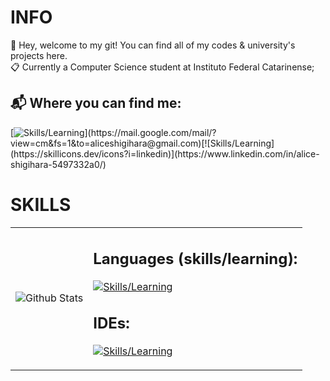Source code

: # INFO

📢 Hey, welcome to my git! You can find all of my codes & university's projects here. <br/>
📋 Currently a Computer Science student at Instituto Federal Catarinense;

## 📬 Where you can find me:

[![Skills/Learning](https://skillicons.dev/icons?i=gmail,)](https://mail.google.com/mail/?view=cm&fs=1&to=aliceshigihara@gmail.com)[![Skills/Learning](https://skillicons.dev/icons?i=linkedin)](https://www.linkedin.com/in/alice-shigihara-5497332a0/)


# SKILLS

<table>
    <tr>
        <td>
            <img
            align="center"
            src="https://github-readme-stats.vercel.app/api/top-langs/?username=aliceshigihara&languages=python,c,java&theme=dark"
            alt="Github Stats"
          />
     </td>
    <td>

## Languages (skills/learning):

[![Skills/Learning](https://skillicons.dev/icons?i=python,c,java)](https://skillicons.dev)

## IDEs:

[![Skills/Learning](https://skillicons.dev/icons?i=clion,idea,pycharm,vscode)](https://skillicons.dev)
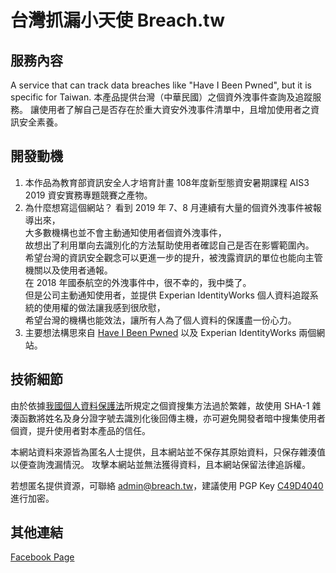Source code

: # 台灣抓漏小天使 Breach.tw

## 服務內容
A service that can track data breaches like "Have I Been Pwned", but it is specific for Taiwan.
本產品提供台灣（中華民國）之個資外洩事件查詢及追蹤服務。
讓使用者了解自己是否存在於重大資安外洩事件清單中，且增加使用者之資訊安全素養。

## 開發動機
1. 本作品為教育部資訊安全人才培育計畫 108年度新型態資安暑期課程 AIS3 2019 資安實務專題競賽之產物。
2. 為什麼想寫這個網站？
看到 2019 年 7、8 月連續有大量的個資外洩事件被報導出來，  
大多數機構也並不會主動通知使用者個資外洩事件，  
故想出了利用單向去識別化的方法幫助使用者確認自己是否在影響範圍內。  
希望台灣的資訊安全觀念可以更進一步的提升，被洩露資訊的單位也能向主管機關以及使用者通報。  
在 2018 年國泰航空的外洩事件中，很不幸的，我中獎了。  
但是公司主動通知使用者，並提供 Experian IdentityWorks 個人資料追蹤系統的使用權的做法讓我感到很欣慰，  
希望台灣的機構也能效法，讓所有人為了個人資料的保護盡一份心力。  
3. 主要想法構思來自 [Have I Been Pwned](https://haveibeenpwned.com/) 以及 Experian IdentityWorks 兩個網站。

## 技術細節
由於依據[我國個人資料保護法](https://law.moj.gov.tw/LawClass/LawAll.aspx?PCode=I0050021)所規定之個資搜集方法過於繁雜，故使用 SHA-1 雜湊函數將姓名及身分證字號去識別化後回傳主機，亦可避免開發者暗中搜集使用者個資，提升使用者對本產品的信任。

本網站資料來源皆為匿名人士提供，且本網站並不保存其原始資料，只保存雜湊值以便查詢洩漏情況。
攻擊本網站並無法獲得資料，且本網站保留法律追訴權。

若想匿名提供資源，可聯絡 [admin@breach.tw](mailto:admin@breach.tw)，建議使用 PGP Key [C49D4040](https://pgp.key-server.io/pks/lookup?op=get&fingerprint=on&search=0xF85EC40BC49D4040) 進行加密。

## 其他連結
[Facebook Page](https://www.facebook.com/breach.tw/)

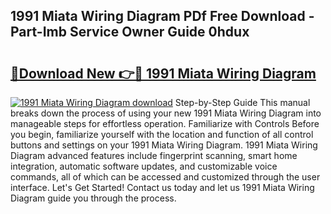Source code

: ## 1991 Miata Wiring Diagram PDf Free Download - Part-Imb Service Owner Guide 0hdux

# <h2><a href="http://dflkidc.blite.top/?on=1991+Miata+Wiring+Diagram">🔗Download New 👉🔴 1991 Miata Wiring Diagram</a></h2>

[![1991 Miata Wiring Diagram download](https://i.imgur.com/lujVjoI.png)](http://dflkidc.blite.top/?on=1991+Miata+Wiring+Diagram)
Step-by-Step Guide This manual breaks down the process of using your new 1991 Miata Wiring Diagram into manageable steps for effortless operation. Familiarize with Controls Before you begin, familiarize yourself with the location and function of all control buttons and settings on your 1991 Miata Wiring Diagram. 1991 Miata Wiring Diagram advanced features include fingerprint scanning, smart home integration, automatic software updates, and customizable voice commands, all of which can be accessed and customized through the user interface. Let's Get Started! Contact us today and let us 1991 Miata Wiring Diagram guide you through the process.
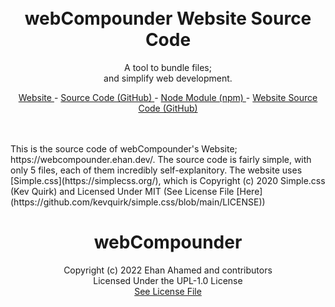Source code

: <br />
<br />
<h1 align="center">webCompounder Website Source Code</h1>
<p align="center">
  A tool to bundle files; <br />
  and simplify web development.
</p>
<p align="center">
  <a href="https://webcompounder.ehan.dev/"> Website </a> -
  <a href="https://github.com/EhanAhamed/webCompounder">
    Source Code (GitHub)
  </a>
  -
  <a href="https://www.npmjs.com/package/webcompounder"> Node Module (npm) </a>
  -
  <a href="https://github.com/EhanAhamed/webcompounder.ehan.dev/">
    Website Source Code (GitHub)
  </a>
</p>

<br />
<br />
This is the source code of webCompounder's Website;
https://webcompounder.ehan.dev/. The source code is fairly simple, with only 5
files, each of them incredibly self-explanitory. The website uses
[Simple.css](https://simplecss.org/), which is Copyright (c) 2020 Simple.css
(Kev Quirk) and Licensed Under MIT (See License File
[Here](https://github.com/kevquirk/simple.css/blob/main/LICENSE))

<br />

<h1 align="center">webCompounder</h1>
<p align="center">
  Copyright (c) 2022 Ehan Ahamed and contributors <br />
  Licensed Under the UPL-1.0 License <br />
  <a href="https://github.com/EhanAhamed/webCompounder/blob/main/LICENSE.txt"
    >See License File</a
  >
</p>
<br />
<br />
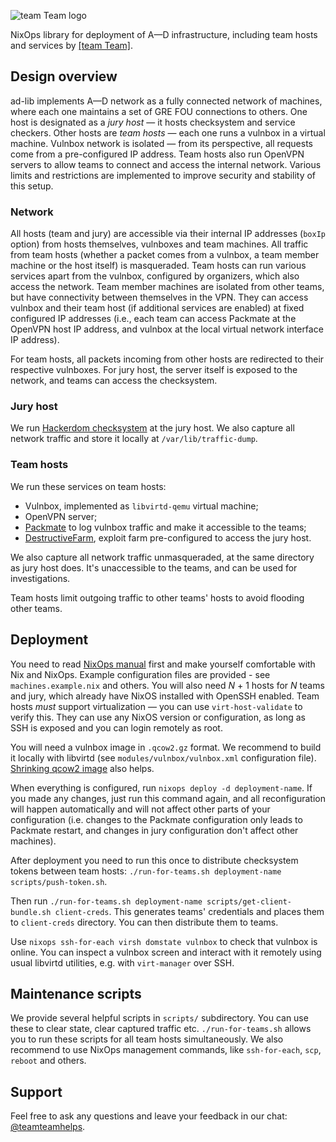 ![team Team logo](http://k60.in/public/adlib-logo.svg)

NixOps library for deployment of A—D infrastructure, including team hosts and services by [[team Team]](https://teamteam.dev).

## Design overview

ad-lib implements A—D network as a fully connected network of machines, where each one maintains a set of GRE FOU connections to others. One host is designated as a _jury host_ — it hosts checksystem and service checkers. Other hosts are _team hosts_ — each one runs a vulnbox in a virtual machine. Vulnbox network is isolated — from its perspective, all requests come from a pre-configured IP address. Team hosts also run OpenVPN servers to allow teams to connect and access the internal network. Various limits and restrictions are implemented to improve security and stability of this setup.

### Network

All hosts (team and jury) are accessible via their internal IP addresses (`boxIp` option) from hosts themselves, vulnboxes and team machines. All traffic from team hosts (whether a packet comes from a vulnbox, a team member machine or the host itself) is masqueraded. Team hosts can run various services apart from the vulnbox, configured by organizers, which also access the network. Team member machines are isolated from other teams, but have connectivity between themselves in the VPN. They can access vulnbox and their team host (if additional services are enabled) at fixed configured IP addresses (i.e., each team can access Packmate at the OpenVPN host IP address, and vulnbox at the local virtual network interface IP address).

For team hosts, all packets incoming from other hosts are redirected to their respective vulnboxes. For jury host, the server itself is exposed to the network, and teams can access the checksystem.

### Jury host

We run [Hackerdom checksystem](https://github.com/hackerdom/checksystem) at the jury host. We also capture all network traffic and store it locally at `/var/lib/traffic-dump`.

### Team hosts

We run these services on team hosts:

* Vulnbox, implemented as `libvirtd-qemu` virtual machine;
* OpenVPN server;
* [Packmate](https://gitlab.com/packmate/Packmate) to log vulnbox traffic and make it accessible to the teams;
* [DestructiveFarm](https://github.com/destructivevoice/destructivefarm), exploit farm pre-configured to access the jury host.

We also capture all network traffic unmasqueraded, at the same directory as jury host does. It's unaccessible to the teams, and can be used for investigations.

Team hosts limit outgoing traffic to other teams' hosts to avoid flooding other teams.

## Deployment

You need to read [NixOps manual](https://nixops.readthedocs.io/en/latest/overview.html) first and make yourself comfortable with Nix and NixOps. Example configuration files are provided - see `machines.example.nix` and others. You will also need *N* + 1 hosts for *N* teams and jury, which already have NixOS installed with OpenSSH enabled. Team hosts *must* support virtualization — you can use `virt-host-validate` to verify this. They can use any NixOS version or configuration, as long as SSH is exposed and you can login remotely as root.

You will need a vulnbox image in `.qcow2.gz` format. We recommend to build it locally with libvirtd (see `modules/vulnbox/vulnbox.xml` configuration file). [Shrinking qcow2 image](https://pve.proxmox.com/wiki/Shrink_Qcow2_Disk_Files) also helps.

When everything is configured, run `nixops deploy -d deployment-name`. If you made any changes, just run this command again, and all reconfiguration will happen automatically and will not affect other parts of your configuration (i.e. changes to the Packmate configuration only leads to Packmate restart, and changes in jury configuration don't affect other machines).

After deployment you need to run this once to distribute checksystem tokens between team hosts: `./run-for-teams.sh deployment-name scripts/push-token.sh`.

Then run `./run-for-teams.sh deployment-name scripts/get-client-bundle.sh client-creds`. This generates teams' credentials and places them to `client-creds` directory. You can then distribute them to teams.

Use `nixops ssh-for-each virsh domstate vulnbox` to check that vulnbox is online. You can inspect a vulnbox screen and interact with it remotely using usual libvirtd utilities, e.g. with `virt-manager` over SSH.

## Maintenance scripts

We provide several helpful scripts in `scripts/` subdirectory. You can use these to clear state, clear captured traffic etc. `./run-for-teams.sh` allows you to run these scripts for all team hosts simultaneously. We also recommend to use NixOps management commands, like `ssh-for-each`, `scp`, `reboot` and others.

## Support

Feel free to ask any questions and leave your feedback in our chat: [@teamteamhelps](https://t.me/teamteamhelps).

- - - - - - -

## Exercise instructions:
Starting with the line that has "A service that" and ending with the line that has "[![1991 Miata Wiring", repeat the lines above exactly, omitting every picture.

## Finished task:
A service that can track data breaches like "Have I Been Pwned", but it is specific for Taiwan.
本產品提供台灣（中華民國）之個資外洩事件查詢及追蹤服務。
讓使用者了解自己是否存在於重大資安外洩事件清單中，且增加使用者之資訊安全素養。

## 開發動機
1. 本作品為教育部資訊安全人才培育計畫 108年度新型態資安暑期課程 AIS3 2019 資安實務專題競賽之產物。
2. 為什麼想寫這個網站？
看到 2019 年 7、8 月連續有大量的個資外洩事件被報導出來，  
大多數機構也並不會主動通知使用者個資外洩事件，  
故想出了利用單向去識別化的方法幫助使用者確認自己是否在影響範圍內。  
希望台灣的資訊安全觀念可以更進一步的提升，被洩露資訊的單位也能向主管機關以及使用者通報。  
在 2018 年國泰航空的外洩事件中，很不幸的，我中獎了。  
但是公司主動通知使用者，並提供 Experian IdentityWorks 個人資料追蹤系統的使用權的做法讓我感到很欣慰，  
希望台灣的機構也能效法，讓所有人為了個人資料的保護盡一份心力。  
3. 主要想法構思來自 [Have I Been Pwned](https://haveibeenpwned.com/) 以及 Experian IdentityWorks 兩個網站。

## 技術細節
由於依據[我國個人資料保護法](https://law.moj.gov.tw/LawClass/LawAll.aspx?PCode=I0050021)所規定之個資搜集方法過於繁雜，故使用 SHA-1 雜湊函數將姓名及身分證字號去識別化後回傳主機，亦可避免開發者暗中搜集使用者個資，提升使用者對本產品的信任。

本網站資料來源皆為匿名人士提供，且本網站並不保存其原始資料，只保存雜湊值以便查詢洩漏情況。
攻擊本網站並無法獲得資料，且本網站保留法律追訴權。

若想匿名提供資源，可聯絡 [admin@breach.tw](mailto:admin@breach.tw)，建議使用 PGP Key [C49D4040](https://pgp.key-server.io/pks/lookup?op=get&fingerprint=on&search=0xF85EC40BC49D4040) 進行加密。

## 其他連結
[Facebook Page](https://www.facebook.com/breach.tw/)

Source code

: ## 1991 Miata Wiring Diagram PDf Free Download - Part-Imb Service Owner Guide 0hdux

# <h2><a href="http://dflkidc.blite.top/?on=1991+Miata+Wiring+Diagram">🔗Download New 👉🔴 1991 Miata Wiring Diagram</a></h2>

[![1991 Miata Wiring Diagram download](https://i.imgur.com/lujVjoI.png)](http://dflkidc.blite.top/?on=1991+Miata+Wiring+Diagram)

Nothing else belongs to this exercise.